TASK: Your reply should be an exact copy of every entry, with the pictures removed.

***** SOURCE INFORMATION *****

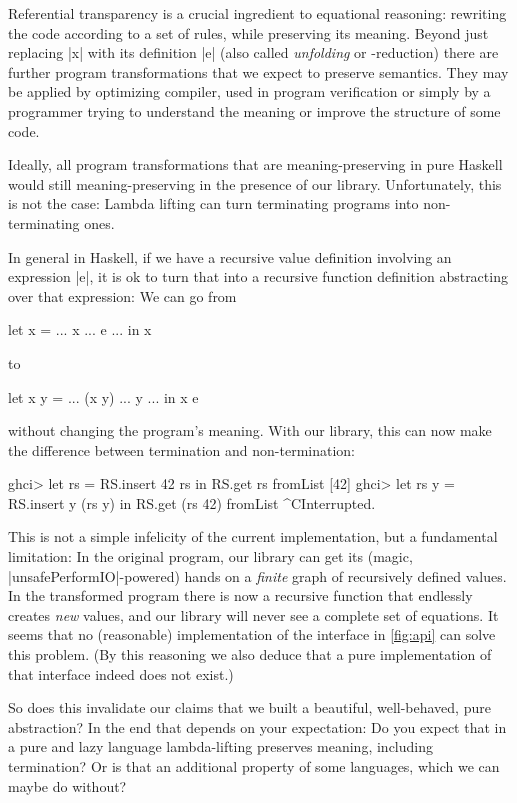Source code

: \documentclass[manuscript,review,screen,acmsmall]{acmart}
\begin{document}
Referential transparency is a crucial ingredient to equational reasoning: rewriting the code according to a set of rules, while preserving its meaning. Beyond just replacing |x| with its definition |e| (also called \emph{unfolding} or \textdelta-reduction) there are further program transformations that we expect to preserve semantics. They may be applied by optimizing compiler, used in program verification or simply by a programmer trying to understand the meaning or improve the structure of some code.

Ideally, all program transformations that are meaning-preserving in pure Haskell would still meaning-preserving in the presence of our library. Unfortunately, this is not the case: Lambda lifting can turn terminating programs into non-terminating ones.

In general in Haskell, if we have a recursive value definition involving an expression |e|, it is ok to turn that into a recursive function definition abstracting over that expression: We can go from
\begin{code}
let x = ... x ... e ... in x
\end{code}
to
\begin{code}
let x y = ... (x y) ... y ... in x e
\end{code}
without changing the program's meaning. With our library, this can now make the difference between termination and non-termination:
\begin{code}
ghci> let rs = RS.insert 42 rs in RS.get rs
fromList [42]
ghci> let rs y = RS.insert y (rs y) in RS.get (rs 42)
fromList ^CInterrupted.
\end{code}

This is not a simple infelicity of the current implementation, but a fundamental limitation: In the original program, our library can get its (magic, |unsafePerformIO|-powered) hands on a \emph{finite} graph of recursively defined values. In the transformed program there is now a recursive function that endlessly creates \emph{new} values, and our library will never see a complete set of equations. It seems that no (reasonable) implementation of the interface in \cref{fig:api} can solve this problem. (By this reasoning we also deduce that a pure implementation of that interface indeed does not exist.)

So does this invalidate our claims that we built a beautiful, well-behaved, pure abstraction? In the end that depends on your expectation: Do you expect that in a pure and lazy language lambda-lifting preserves meaning, including termination? Or is that an additional property of some languages, which we can maybe do without?
\end{document}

*****

EXERCISE RESPONSE:
Source code

: \documentclass[manuscript,review,screen,acmsmall]{acmart}
\begin{document}
Referential transparency is a crucial ingredient to equational reasoning: rewriting the code according to a set of rules, while preserving its meaning. Beyond just replacing |x| with its definition |e| (also called \emph{unfolding} or \textdelta-reduction) there are further program transformations that we expect to preserve semantics. They may be applied by optimizing compiler, used in program verification or simply by a programmer trying to understand the meaning or improve the structure of some code.

Ideally, all program transformations that are meaning-preserving in pure Haskell would still meaning-preserving in the presence of our library. Unfortunately, this is not the case: Lambda lifting can turn terminating programs into non-terminating ones.

In general in Haskell, if we have a recursive value definition involving an expression |e|, it is ok to turn that into a recursive function definition abstracting over that expression: We can go from
\begin{code}
let x = ... x ... e ... in x
\end{code}
to
\begin{code}
let x y = ... (x y) ... y ... in x e
\end{code}
without changing the program's meaning. With our library, this can now make the difference between termination and non-termination:
\begin{code}
ghci> let rs = RS.insert 42 rs in RS.get rs
fromList [42]
ghci> let rs y = RS.insert y (rs y) in RS.get (rs 42)
fromList ^CInterrupted.
\end{code}

This is not a simple infelicity of the current implementation, but a fundamental limitation: In the original program, our library can get its (magic, |unsafePerformIO|-powered) hands on a \emph{finite} graph of recursively defined values. In the transformed program there is now a recursive function that endlessly creates \emph{new} values, and our library will never see a complete set of equations. It seems that no (reasonable) implementation of the interface in \cref{fig:api} can solve this problem. (By this reasoning we also deduce that a pure implementation of that interface indeed does not exist.)

So does this invalidate our claims that we built a beautiful, well-behaved, pure abstraction? In the end that depends on your expectation: Do you expect that in a pure and lazy language lambda-lifting preserves meaning, including termination? Or is that an additional property of some languages, which we can maybe do without?
\end{document}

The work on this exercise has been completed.